神の前に、神の使いたちとサタンが集まってきました。サタンとは、「この地上を巡回して、方々を歩き回って」、神のもとから人を離れさせる存在です。そのような存在を赦しておられるのは、神がご自身の救いの業の為に用いられるとしか言いようがありません。神はまずサタンに言います。「お前は私のしもべヨブに気づいたか。地上に彼ほどの者はいまい。無垢な正しい人で、神を畏れ、悪を避けて生きている。」神はヨブをご自身のしもべであると認めています。ここからサタンの神への最初の挑戦が始まるのです。サタンにとってなんとしても攻略しなければならない人間でした。 

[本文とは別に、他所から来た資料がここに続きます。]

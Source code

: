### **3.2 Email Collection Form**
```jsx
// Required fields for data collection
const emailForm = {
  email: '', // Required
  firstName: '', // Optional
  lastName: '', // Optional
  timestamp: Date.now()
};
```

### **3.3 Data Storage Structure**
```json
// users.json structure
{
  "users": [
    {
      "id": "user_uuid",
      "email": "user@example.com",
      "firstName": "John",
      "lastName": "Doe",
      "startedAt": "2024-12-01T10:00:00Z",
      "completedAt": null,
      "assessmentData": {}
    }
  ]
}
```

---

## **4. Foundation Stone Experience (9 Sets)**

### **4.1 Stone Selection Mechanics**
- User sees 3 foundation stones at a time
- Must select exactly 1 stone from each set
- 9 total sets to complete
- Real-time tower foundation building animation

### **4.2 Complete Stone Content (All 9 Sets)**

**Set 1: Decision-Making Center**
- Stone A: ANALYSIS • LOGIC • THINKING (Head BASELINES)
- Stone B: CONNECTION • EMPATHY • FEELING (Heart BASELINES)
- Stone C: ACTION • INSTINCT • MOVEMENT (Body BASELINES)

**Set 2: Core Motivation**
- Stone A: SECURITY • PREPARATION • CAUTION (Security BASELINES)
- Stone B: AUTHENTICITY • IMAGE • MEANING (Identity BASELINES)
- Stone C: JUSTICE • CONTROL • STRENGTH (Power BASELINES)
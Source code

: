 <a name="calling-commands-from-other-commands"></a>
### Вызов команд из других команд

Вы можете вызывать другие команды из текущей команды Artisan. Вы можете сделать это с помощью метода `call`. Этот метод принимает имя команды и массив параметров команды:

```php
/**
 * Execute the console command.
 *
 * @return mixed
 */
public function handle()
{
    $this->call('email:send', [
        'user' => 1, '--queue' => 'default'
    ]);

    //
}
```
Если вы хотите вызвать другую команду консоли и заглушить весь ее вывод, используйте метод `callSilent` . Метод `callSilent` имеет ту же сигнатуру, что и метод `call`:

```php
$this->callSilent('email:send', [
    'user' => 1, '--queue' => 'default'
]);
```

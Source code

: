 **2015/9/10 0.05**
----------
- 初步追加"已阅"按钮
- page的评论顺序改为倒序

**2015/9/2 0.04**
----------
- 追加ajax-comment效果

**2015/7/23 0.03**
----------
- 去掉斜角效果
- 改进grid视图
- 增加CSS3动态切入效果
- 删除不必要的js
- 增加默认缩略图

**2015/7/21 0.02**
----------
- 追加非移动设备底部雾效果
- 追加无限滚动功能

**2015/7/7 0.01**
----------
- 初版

義人ヨブに思いがけない災難が次々と襲ってきて彼は一瞬にして財産を失い愛する子たちをもなくしてしまいました。一体そんなことがあってよいのでしょうか。しかしヨブはこのとき、起き上がり、上着を裂き、頭をそり、地に伏して拝し、そして言いました。 

 

「わたしは裸で母の胎を出た。裸でそこに帰ろう。主は与え、主は奪う。主の御名はほめたたえられよ」 ヨブ記 1:21 

 

なんと力強い信仰でしょう。まず、自分自身を主語として、すべてを失った悲しみを、「裸でそこに帰ろう」と言い、次いで、この出来事は主の御業だという信仰を示し、結語で「主の御名はほめたたえられよ」と賛美して、すべてを肯定的に受け止めていることを表現しています。 

 

この言葉は、深い悲しみを形式的に表現したことと同様、愛する子らを失った大きな心の痛みを、死別に際しての伝統的な信仰告白の言葉で言い表し、それ以外の暴言が飛び出してくるのを防ぐ垣根としたと理解することができます。 

 

ヨブは言いました、「私が失ったものはすべて失った。しかし、神の名を呼び、神を賛美することは許されています。私が神のしもべであるなら、神の許可なしに私に触れることができる者はいません。これは私の確信です。」 

 

信仰とは、神の言葉を通じて現実を見つめることです。私たちは自分の意見や要望を持っています。しかし神の前では沈黙することが求められます。何らかの理由で神が私たちの生活から離れてしまったと感じる寂しさは、誰もが経験したことがあります。このような乾いた時期は、数日、数ヶ月、あるいは数年続くことがあります。モーセにとって、砂漠の旅は40年間も続きました。 

神が遠くに感じられるとき、私たちは「私はあなたを見放さない、あなたを見捨てない」という神の約束を信じ、心に刻むべきです。主がいないと感じるのは私たちの感情であり、感情は決して神の言葉を上回ることはありません。 

 

私たちは忍耐強く神の言葉をしっかりと握りしめるべきです。乾きはあなたがこれまで行ってきたことの結果だと思わないでください。それどころか神はそこにいてくれます。救い主である主は時に自分を隠すこともあります。しかし主は決して去ってしまう存在ではありません。時には暗闇にいることもありますが、決して遠くに離れることはありません。 

 

神はヨブを信頼のしもべとして選びました。ヨブは自分の信仰を確立し、神の信頼に応えました。これがヨブの物語です。私たちも同じように困難な状況でも信仰を持ち続けることが求められます。それが真の信仰です。